Additionally, the strong manufacturing number is important for the markets as it means the Fed is likely to stay the course on the taper. For that reason, we are placing more weight on that PMI number than on the slew of negative data that came out. The worst number was probably the Chinese flash PMI for February, which shows their manufacturing sector in contraction.

Housing data was weak as well, but that didn’t dent the home builders, which have traded roughly in line with the broader market. Biotechnology and solar pushed higher, but they showed signs of losing steam. Facebook’s (FB) purchase of WhatsApp for $19 billion dented the previously strong social media space, but in general internet funds continued to push higher.

Between the relative strength in the small cap index and the NASDAQ, plus subsector strength in internet, biotech and solar, the overall picture remains bullish. Nevertheless, another small pullback today or next week looks more likely than it did a few days ago.  The momentum pushing the leading sectors higher is slowing, which from a technical standpoint, could indicate some resistance over the short-term.

Finally, gold and silver miners remain among the sectors to watch in 2014. It looked as though we’d get a retrenchment this week when shares dipped on Wednesday, but they came roaring back on Thursday. A healthy pullback on the order of 10 percent would be nice to see (large miners are up about 25 percent so far and junior miners up 40 percent) for those looking to enter the sector.

ETF Investor Guide Model Portfolio Changes

We have made several changes to the ETF Aggressive Sector Portfolio.  Effective February 15th, we sold iShares Health Providers (IYH) and reinvested the proceeds in Fidelity MSCI Healtcare (FHLC).  We still favor the healthcare sector FHLC has greater diversification across healthcare subsectors.  Relative to its peers, it also maintains a very low expense ratio of 0.12 percent.  We also sold half of iShares Consumer Goods (IYK) and reinvested the proceeds equally between Technology Select SPDR (XLK), iShares Industrial (IYJ) and FHLC.   

Market Update for February 14, 2014

The S&P 500 and Dow Industrials are headed for a second straight positive week as they dig themselves out of the January correction. The rebound hasn’t been helped by economic data though, which continues to give bears reason to believe there could be more weakness in the market.

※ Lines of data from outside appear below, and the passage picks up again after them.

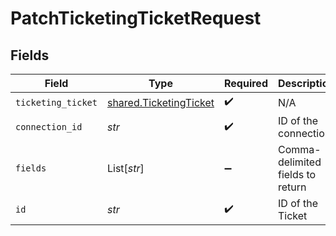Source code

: # PatchTicketingTicketRequest


## Fields

| Field                                                            | Type                                                             | Required                                                         | Description                                                      |
| ---------------------------------------------------------------- | ---------------------------------------------------------------- | ---------------------------------------------------------------- | ---------------------------------------------------------------- |
| `ticketing_ticket`                                               | [shared.TicketingTicket](../../models/shared/ticketingticket.md) | :heavy_check_mark:                                               | N/A                                                              |
| `connection_id`                                                  | *str*                                                            | :heavy_check_mark:                                               | ID of the connection                                             |
| `fields`                                                         | List[*str*]                                                      | :heavy_minus_sign:                                               | Comma-delimited fields to return                                 |
| `id`                                                             | *str*                                                            | :heavy_check_mark:                                               | ID of the Ticket                                                 |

Through Thursday, the S&P 500 Index has gained 1.8 percent. The market was pulled higher by technology, utilities, healthcare and industrials, while consumer staples and consumer discretionary lagged. The gain in technology was notable, impart due to the minimal impact caused by Cisco (CSCO), which delivered a negative report. Shares initially dropped, but overall strength in tech helped pull the sector back towards. With a strong day in the markets on Friday, even Cisco could move back into positive territory.

On the negative end of the spectrum were consumer sectors. Retail sales slumped in January and jobless came in higher than expectations. The most commonly cited blame for the weak results was the weather, but this is a stretch seeing as the economic impact of Hurricane Sandy was unnoticeable in national statistics. Many economists predicted an impact from Sandy, but the economy powered right through it. Additionally, one of the areas that saw an increase in sales was gasoline, which contradicts the theory that snow kept people away from stores. That doesn’t mean bears are right to extrapolate a weakening economy, rather economists need to come up with better reason for being wrong in their forecasts.

The one point of strength for the bears is technical in nature: this latest rally has seen declining volume and the market has reached important short-term support/resistance levels. In other words, if this February bounce is a short-covering rally, we will know within the next few days.

As for the biotech and solar sectors that we monitor, some biotechnology indexes did break out to new all-time highs this week. Solar still needs to rally about 5 percent to hit its old high. The big winners in 2014 thus far have been gold and silver miners, as they benefited from the market rally coupled with weak economic data. When investors are optimistic and expect the Fed to extend or increase quantitative easing, precious metals can do well. Coming off a disastrous 2013, they have plenty of ground to recover.